The Tigers ended the half on an 11-2 run and a last-second tip-in from Bowers to make it 32-31 at the break.
It was more of the same in the second half. Kansas led by as many as 15 points but Missouri refused to go away. The Tigers cut the deficit to four with just over a minute left before Kansas senior guard Tyrel Reed iced the game with a corner three.
Reed recalls the play call from the timeout beforehand.
“We were in the huddle and I told coach I was going to knock it down,” Reed said. “He said ‘make the shot’, so I was happy about that.”
A long minute of free throw shooting later and the buzzer sounded on the 70-66 final.
Missouri falls to .500 in conference with the loss (8-8) and finish 22-9 overall. Kansas improves to 29-2 and 14-2 in Big 12 action to close out the regular season.

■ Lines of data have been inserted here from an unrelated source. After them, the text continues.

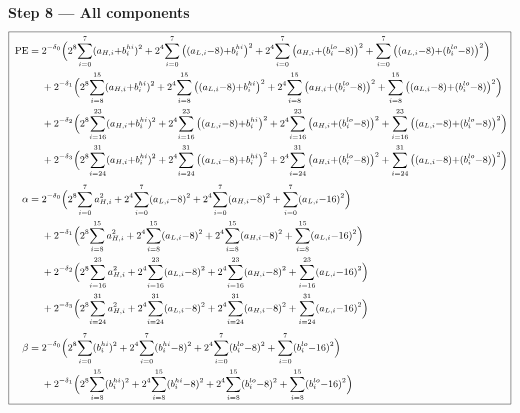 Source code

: \documentclass[fleqn]{article}
\begin{document}
\textbf{Step 8 --- All components}
{\setlength{\mathindent}{0em}
\[
\small
\boxed{\;
\begin{aligned}
\mathrm{PE} ={}& 2^{-\delta_0}\Big(2^{8}\!\sum_{i=0}^{7}(a_{H,i}{+}b_i^{hi})^2 + 2^{4}\!\sum_{i=0}^{7}\big((a_{L,i}{-}8){+}b_i^{hi}\big)^2 + 2^{4}\!\sum_{i=0}^{7}\big(a_{H,i}{+}(b_i^{lo}{-}8)\big)^2 + \sum_{i=0}^{7}\big((a_{L,i}{-}8){+}(b_i^{lo}{-}8)\big)^2\Big) \\
  & + 2^{-\delta_1}\Big(2^{8}\!\sum_{i=8}^{15}(a_{H,i}{+}b_i^{hi})^2 + 2^{4}\!\sum_{i=8}^{15}\big((a_{L,i}{-}8){+}b_i^{hi}\big)^2 + 2^{4}\!\sum_{i=8}^{15}\big(a_{H,i}{+}(b_i^{lo}{-}8)\big)^2 + \sum_{i=8}^{15}\big((a_{L,i}{-}8){+}(b_i^{lo}{-}8)\big)^2\Big) \\
  & + 2^{-\delta_2}\Big(2^{8}\!\sum_{i=16}^{23}(a_{H,i}{+}b_i^{hi})^2 + 2^{4}\!\sum_{i=16}^{23}\big((a_{L,i}{-}8){+}b_i^{hi}\big)^2 + 2^{4}\!\sum_{i=16}^{23}\big(a_{H,i}{+}(b_i^{lo}{-}8)\big)^2 + \sum_{i=16}^{23}\big((a_{L,i}{-}8){+}(b_i^{lo}{-}8)\big)^2\Big) \\
  & + 2^{-\delta_3}\Big(2^{8}\!\sum_{i=24}^{31}(a_{H,i}{+}b_i^{hi})^2 + 2^{4}\!\sum_{i=24}^{31}\big((a_{L,i}{-}8){+}b_i^{hi}\big)^2 + 2^{4}\!\sum_{i=24}^{31}\big(a_{H,i}{+}(b_i^{lo}{-}8)\big)^2 + \sum_{i=24}^{31}\big((a_{L,i}{-}8){+}(b_i^{lo}{-}8)\big)^2\Big) \\[0.3em]
\alpha ={}& 2^{-\delta_0}\Big(2^{8}\!\sum_{i=0}^{7}a_{H,i}^2 + 2^{4}\!\sum_{i=0}^{7}(a_{L,i}{-}8)^2 + 2^{4}\!\sum_{i=0}^{7}(a_{H,i}{-}8)^2 + \sum_{i=0}^{7}(a_{L,i}{-}16)^2\Big) \\
  & + 2^{-\delta_1}\Big(2^{8}\!\sum_{i=8}^{15}a_{H,i}^2 + 2^{4}\!\sum_{i=8}^{15}(a_{L,i}{-}8)^2 + 2^{4}\!\sum_{i=8}^{15}(a_{H,i}{-}8)^2 + \sum_{i=8}^{15}(a_{L,i}{-}16)^2\Big) \\
  & + 2^{-\delta_2}\Big(2^{8}\!\sum_{i=16}^{23}a_{H,i}^2 + 2^{4}\!\sum_{i=16}^{23}(a_{L,i}{-}8)^2 + 2^{4}\!\sum_{i=16}^{23}(a_{H,i}{-}8)^2 + \sum_{i=16}^{23}(a_{L,i}{-}16)^2\Big) \\
  & + 2^{-\delta_3}\Big(2^{8}\!\sum_{i=24}^{31}a_{H,i}^2 + 2^{4}\!\sum_{i=24}^{31}(a_{L,i}{-}8)^2 + 2^{4}\!\sum_{i=24}^{31}(a_{H,i}{-}8)^2 + \sum_{i=24}^{31}(a_{L,i}{-}16)^2\Big) \\[0.3em]
\beta ={}& 2^{-\delta_0}\Big(2^{8}\!\sum_{i=0}^{7}(b_i^{hi})^2 + 2^{4}\!\sum_{i=0}^{7}(b_i^{hi}{-}8)^2 + 2^{4}\!\sum_{i=0}^{7}(b_i^{lo}{-}8)^2 + \sum_{i=0}^{7}(b_i^{lo}{-}16)^2\Big) \\
  & + 2^{-\delta_1}\Big(2^{8}\!\sum_{i=8}^{15}(b_i^{hi})^2 + 2^{4}\!\sum_{i=8}^{15}(b_i^{hi}{-}8)^2 + 2^{4}\!\sum_{i=8}^{15}(b_i^{lo}{-}8)^2 + \sum_{i=8}^{15}(b_i^{lo}{-}16)^2\Big) \\

\end{aligned}}\]}
\end{document}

The Tigers have now dropped three straight after falling to Kansas State and Nebraska on the road last week. Next stop: the Big 12 Tournament starting Wednesday.
Bowers explained the plan for the postseason.
“Win,” he said. “Point blank. We can’t let it be a carryover. I thought we played with super energy tonight and did a lot of good things, but we also couldn’t make a shot. We have to go into Kansas City with the mindset that this could possibly be our last game.”